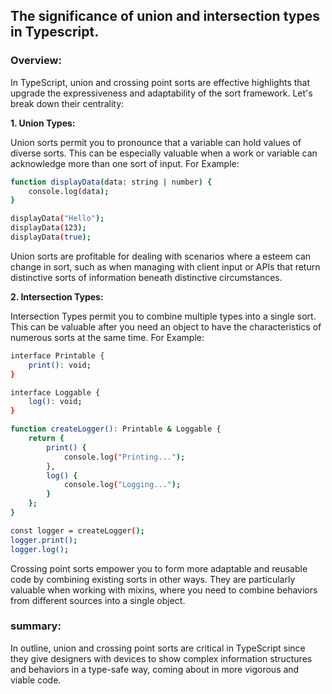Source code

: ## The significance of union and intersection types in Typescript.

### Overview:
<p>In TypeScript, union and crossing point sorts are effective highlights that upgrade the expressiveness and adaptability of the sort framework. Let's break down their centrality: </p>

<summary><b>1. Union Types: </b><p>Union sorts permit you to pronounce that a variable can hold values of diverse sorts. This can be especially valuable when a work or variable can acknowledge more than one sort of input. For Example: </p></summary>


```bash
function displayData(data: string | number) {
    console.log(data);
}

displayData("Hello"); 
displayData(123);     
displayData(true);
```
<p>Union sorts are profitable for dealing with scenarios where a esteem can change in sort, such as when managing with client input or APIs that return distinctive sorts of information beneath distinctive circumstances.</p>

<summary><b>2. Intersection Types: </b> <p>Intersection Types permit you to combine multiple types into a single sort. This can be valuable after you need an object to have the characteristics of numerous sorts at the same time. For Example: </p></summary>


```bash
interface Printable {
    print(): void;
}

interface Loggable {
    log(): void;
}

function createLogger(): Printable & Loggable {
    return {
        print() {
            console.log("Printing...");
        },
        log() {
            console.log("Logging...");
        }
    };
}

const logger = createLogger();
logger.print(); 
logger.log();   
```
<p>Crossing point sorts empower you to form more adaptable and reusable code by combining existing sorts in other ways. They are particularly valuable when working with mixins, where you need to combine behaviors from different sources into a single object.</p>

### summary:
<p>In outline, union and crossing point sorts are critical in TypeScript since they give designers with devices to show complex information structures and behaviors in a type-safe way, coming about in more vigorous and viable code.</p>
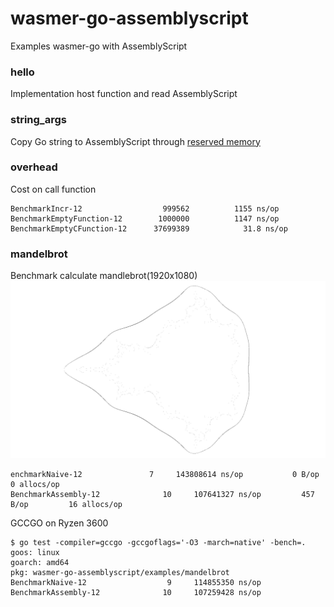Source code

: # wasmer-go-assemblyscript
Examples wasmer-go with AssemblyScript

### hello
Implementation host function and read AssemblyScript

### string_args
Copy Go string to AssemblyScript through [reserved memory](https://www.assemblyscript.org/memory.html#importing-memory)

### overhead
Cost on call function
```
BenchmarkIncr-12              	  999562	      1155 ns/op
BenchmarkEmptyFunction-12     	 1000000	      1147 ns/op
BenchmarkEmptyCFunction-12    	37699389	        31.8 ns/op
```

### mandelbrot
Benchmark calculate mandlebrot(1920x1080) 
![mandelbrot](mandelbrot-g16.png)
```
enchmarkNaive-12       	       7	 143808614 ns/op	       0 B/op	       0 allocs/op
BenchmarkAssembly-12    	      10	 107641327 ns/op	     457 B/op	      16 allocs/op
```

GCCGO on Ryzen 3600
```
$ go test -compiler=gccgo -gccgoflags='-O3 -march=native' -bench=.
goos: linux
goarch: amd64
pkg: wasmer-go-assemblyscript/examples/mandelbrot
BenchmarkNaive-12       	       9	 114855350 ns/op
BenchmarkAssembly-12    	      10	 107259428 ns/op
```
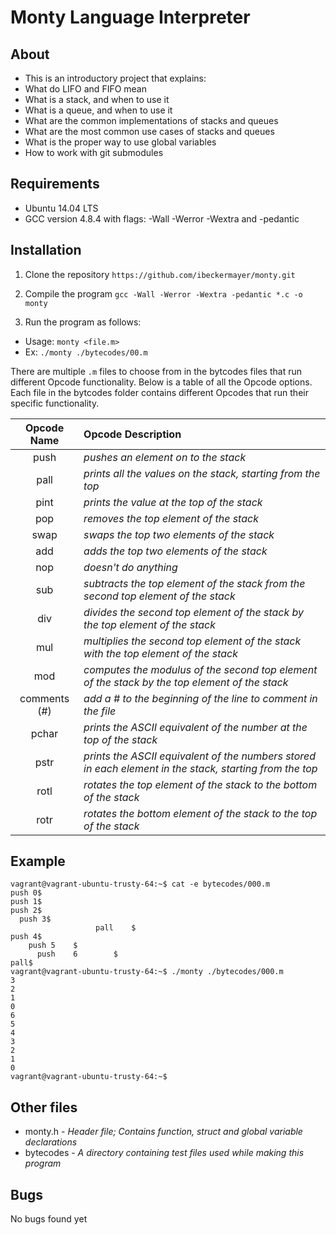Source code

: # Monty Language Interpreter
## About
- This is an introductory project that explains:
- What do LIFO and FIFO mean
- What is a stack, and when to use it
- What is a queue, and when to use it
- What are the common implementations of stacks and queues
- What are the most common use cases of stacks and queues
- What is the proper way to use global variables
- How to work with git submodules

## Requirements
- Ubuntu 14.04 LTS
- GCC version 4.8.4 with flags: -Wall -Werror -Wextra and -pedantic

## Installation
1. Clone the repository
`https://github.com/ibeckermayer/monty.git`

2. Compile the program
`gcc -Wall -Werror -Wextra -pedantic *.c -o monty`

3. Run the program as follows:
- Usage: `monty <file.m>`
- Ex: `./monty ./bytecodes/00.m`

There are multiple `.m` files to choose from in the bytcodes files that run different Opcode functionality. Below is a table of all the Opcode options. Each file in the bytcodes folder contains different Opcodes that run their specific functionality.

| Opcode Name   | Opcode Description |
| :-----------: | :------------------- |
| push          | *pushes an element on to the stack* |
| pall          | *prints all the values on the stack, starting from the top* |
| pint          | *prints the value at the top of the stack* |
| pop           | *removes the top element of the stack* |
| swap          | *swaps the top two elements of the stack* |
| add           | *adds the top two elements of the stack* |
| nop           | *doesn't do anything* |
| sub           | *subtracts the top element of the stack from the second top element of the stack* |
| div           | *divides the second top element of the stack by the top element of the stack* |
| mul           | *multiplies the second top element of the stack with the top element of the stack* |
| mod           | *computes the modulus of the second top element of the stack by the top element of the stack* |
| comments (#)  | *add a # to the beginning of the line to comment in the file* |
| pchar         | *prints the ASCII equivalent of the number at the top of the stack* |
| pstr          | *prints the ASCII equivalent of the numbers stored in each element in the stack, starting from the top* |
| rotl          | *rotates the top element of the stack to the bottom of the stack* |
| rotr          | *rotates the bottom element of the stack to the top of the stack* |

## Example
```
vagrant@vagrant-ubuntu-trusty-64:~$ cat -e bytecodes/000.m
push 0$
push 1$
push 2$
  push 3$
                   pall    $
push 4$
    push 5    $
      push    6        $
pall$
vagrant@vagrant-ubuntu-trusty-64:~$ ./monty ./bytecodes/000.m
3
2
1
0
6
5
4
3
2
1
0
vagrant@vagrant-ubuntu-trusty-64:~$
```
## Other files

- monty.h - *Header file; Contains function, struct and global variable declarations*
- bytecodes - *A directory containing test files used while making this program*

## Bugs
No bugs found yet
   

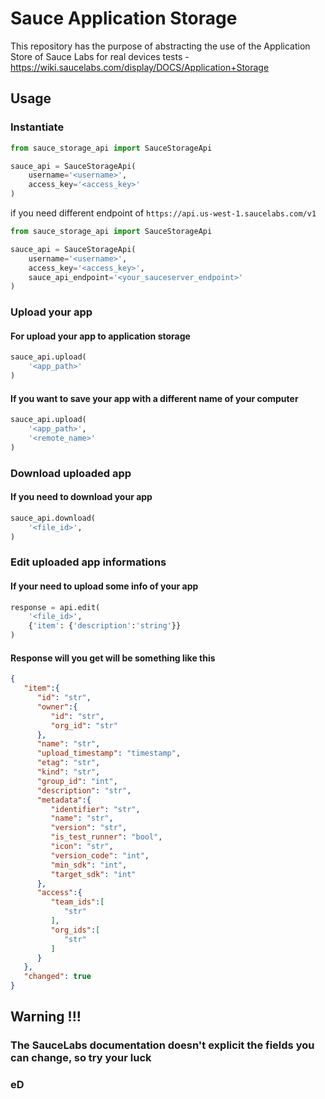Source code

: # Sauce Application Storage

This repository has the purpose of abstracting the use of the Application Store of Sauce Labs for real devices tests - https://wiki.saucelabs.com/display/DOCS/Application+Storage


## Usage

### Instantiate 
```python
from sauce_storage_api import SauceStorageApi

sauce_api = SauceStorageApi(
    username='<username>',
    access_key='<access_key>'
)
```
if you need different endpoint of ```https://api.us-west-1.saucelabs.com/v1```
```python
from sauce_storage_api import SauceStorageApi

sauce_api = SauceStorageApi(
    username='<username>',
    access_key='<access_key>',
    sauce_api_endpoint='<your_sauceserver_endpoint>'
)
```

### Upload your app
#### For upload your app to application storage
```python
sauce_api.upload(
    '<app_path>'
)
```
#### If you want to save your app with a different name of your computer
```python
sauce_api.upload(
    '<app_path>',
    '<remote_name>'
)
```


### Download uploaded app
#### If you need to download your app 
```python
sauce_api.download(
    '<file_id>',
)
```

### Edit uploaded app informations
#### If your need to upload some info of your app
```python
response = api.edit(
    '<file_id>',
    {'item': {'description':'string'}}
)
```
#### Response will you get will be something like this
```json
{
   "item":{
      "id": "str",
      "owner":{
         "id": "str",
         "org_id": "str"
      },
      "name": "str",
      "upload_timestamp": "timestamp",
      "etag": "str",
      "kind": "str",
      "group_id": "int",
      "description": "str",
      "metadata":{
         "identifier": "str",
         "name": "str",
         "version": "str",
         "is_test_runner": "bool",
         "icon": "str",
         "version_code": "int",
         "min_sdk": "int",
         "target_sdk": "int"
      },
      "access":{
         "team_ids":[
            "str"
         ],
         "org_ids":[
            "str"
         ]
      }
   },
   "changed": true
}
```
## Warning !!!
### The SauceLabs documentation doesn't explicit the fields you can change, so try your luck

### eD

# # # # #

§ **TASK ITEM**
Keep the pictures out and transcribe the listing exactly.

§ **EXERCISE ANSWER**
Source code

: ## The significance of union and intersection types in Typescript.

### Overview:
<p>In TypeScript, union and crossing point sorts are effective highlights that upgrade the expressiveness and adaptability of the sort framework. Let's break down their centrality: </p>

<summary><b>1. Union Types: </b><p>Union sorts permit you to pronounce that a variable can hold values of diverse sorts. This can be especially valuable when a work or variable can acknowledge more than one sort of input. For Example: </p></summary>


```bash
function displayData(data: string | number) {
    console.log(data);
}

displayData("Hello"); 
displayData(123);     
displayData(true);
```
<p>Union sorts are profitable for dealing with scenarios where a esteem can change in sort, such as when managing with client input or APIs that return distinctive sorts of information beneath distinctive circumstances.</p>

<summary><b>2. Intersection Types: </b> <p>Intersection Types permit you to combine multiple types into a single sort. This can be valuable after you need an object to have the characteristics of numerous sorts at the same time. For Example: </p></summary>


```bash
interface Printable {
    print(): void;
}

interface Loggable {
    log(): void;
}

function createLogger(): Printable & Loggable {
    return {
        print() {
            console.log("Printing...");
        },
        log() {
            console.log("Logging...");
        }
    };
}

const logger = createLogger();
logger.print(); 
logger.log();   
```
<p>Crossing point sorts empower you to form more adaptable and reusable code by combining existing sorts in other ways. They are particularly valuable when working with mixins, where you need to combine behaviors from different sources into a single object.</p>

### summary:
<p>In outline, union and crossing point sorts are critical in TypeScript since they give designers with devices to show complex information structures and behaviors in a type-safe way, coming about in more vigorous and viable code.</p>
Source code

: # wasmer-go-assemblyscript
Examples wasmer-go with AssemblyScript

### hello
Implementation host function and read AssemblyScript

### string_args
Copy Go string to AssemblyScript through [reserved memory](https://www.assemblyscript.org/memory.html#importing-memory)

### overhead
Cost on call function
```
BenchmarkIncr-12              	  999562	      1155 ns/op
BenchmarkEmptyFunction-12     	 1000000	      1147 ns/op
BenchmarkEmptyCFunction-12    	37699389	        31.8 ns/op
```

### mandelbrot
Benchmark calculate mandlebrot(1920x1080) 
![mandelbrot](mandelbrot-g16.png)
```
enchmarkNaive-12       	       7	 143808614 ns/op	       0 B/op	       0 allocs/op
BenchmarkAssembly-12    	      10	 107641327 ns/op	     457 B/op	      16 allocs/op
```

GCCGO on Ryzen 3600
```
$ go test -compiler=gccgo -gccgoflags='-O3 -march=native' -bench=.
goos: linux
goarch: amd64
pkg: wasmer-go-assemblyscript/examples/mandelbrot
BenchmarkNaive-12       	       9	 114855350 ns/op
BenchmarkAssembly-12    	      10	 107259428 ns/op
```
Source code

: # Monty Language Interpreter
## About
- This is an introductory project that explains:
- What do LIFO and FIFO mean
- What is a stack, and when to use it
- What is a queue, and when to use it
- What are the common implementations of stacks and queues
- What are the most common use cases of stacks and queues
- What is the proper way to use global variables
- How to work with git submodules

## Requirements
- Ubuntu 14.04 LTS
- GCC version 4.8.4 with flags: -Wall -Werror -Wextra and -pedantic

## Installation
1. Clone the repository
`https://github.com/ibeckermayer/monty.git`

2. Compile the program
`gcc -Wall -Werror -Wextra -pedantic *.c -o monty`

3. Run the program as follows:
- Usage: `monty <file.m>`
- Ex: `./monty ./bytecodes/00.m`

There are multiple `.m` files to choose from in the bytcodes files that run different Opcode functionality. Below is a table of all the Opcode options. Each file in the bytcodes folder contains different Opcodes that run their specific functionality.

| Opcode Name   | Opcode Description |
| :-----------: | :------------------- |
| push          | *pushes an element on to the stack* |
| pall          | *prints all the values on the stack, starting from the top* |
| pint          | *prints the value at the top of the stack* |
| pop           | *removes the top element of the stack* |
| swap          | *swaps the top two elements of the stack* |
| add           | *adds the top two elements of the stack* |
| nop           | *doesn't do anything* |
| sub           | *subtracts the top element of the stack from the second top element of the stack* |
| div           | *divides the second top element of the stack by the top element of the stack* |
| mul           | *multiplies the second top element of the stack with the top element of the stack* |
| mod           | *computes the modulus of the second top element of the stack by the top element of the stack* |
| comments (#)  | *add a # to the beginning of the line to comment in the file* |
| pchar         | *prints the ASCII equivalent of the number at the top of the stack* |
| pstr          | *prints the ASCII equivalent of the numbers stored in each element in the stack, starting from the top* |
| rotl          | *rotates the top element of the stack to the bottom of the stack* |
| rotr          | *rotates the bottom element of the stack to the top of the stack* |

## Example
```
vagrant@vagrant-ubuntu-trusty-64:~$ cat -e bytecodes/000.m
push 0$
push 1$
push 2$
  push 3$
                   pall    $
push 4$
    push 5    $
      push    6        $
pall$
vagrant@vagrant-ubuntu-trusty-64:~$ ./monty ./bytecodes/000.m
3
2
1
0
6
5
4
3
2
1
0
vagrant@vagrant-ubuntu-trusty-64:~$
```
## Other files

- monty.h - *Header file; Contains function, struct and global variable declarations*
- bytecodes - *A directory containing test files used while making this program*

## Bugs
No bugs found yet
   

Source code

: # Sauce Application Storage

This repository has the purpose of abstracting the use of the Application Store of Sauce Labs for real devices tests - https://wiki.saucelabs.com/display/DOCS/Application+Storage


## Usage

### Instantiate 
```python
from sauce_storage_api import SauceStorageApi

sauce_api = SauceStorageApi(
    username='<username>',
    access_key='<access_key>'
)
```
if you need different endpoint of ```https://api.us-west-1.saucelabs.com/v1```
```python
from sauce_storage_api import SauceStorageApi

sauce_api = SauceStorageApi(
    username='<username>',
    access_key='<access_key>',
    sauce_api_endpoint='<your_sauceserver_endpoint>'
)
```

### Upload your app
#### For upload your app to application storage
```python
sauce_api.upload(
    '<app_path>'
)
```
#### If you want to save your app with a different name of your computer
```python
sauce_api.upload(
    '<app_path>',
    '<remote_name>'
)
```


### Download uploaded app
#### If you need to download your app 
```python
sauce_api.download(
    '<file_id>',
)
```

### Edit uploaded app informations
#### If your need to upload some info of your app
```python
response = api.edit(
    '<file_id>',
    {'item': {'description':'string'}}
)
```
#### Response will you get will be something like this
```json
{
   "item":{
      "id": "str",
      "owner":{
         "id": "str",
         "org_id": "str"
      },
      "name": "str",
      "upload_timestamp": "timestamp",
      "etag": "str",
      "kind": "str",
      "group_id": "int",
      "description": "str",
      "metadata":{
         "identifier": "str",
         "name": "str",
         "version": "str",
         "is_test_runner": "bool",
         "icon": "str",
         "version_code": "int",
         "min_sdk": "int",
         "target_sdk": "int"
      },
      "access":{
         "team_ids":[
            "str"
         ],
         "org_ids":[
            "str"
         ]
      }
   },
   "changed": true
}
```
## Warning !!!
### The SauceLabs documentation doesn't explicit the fields you can change, so try your luck

### eD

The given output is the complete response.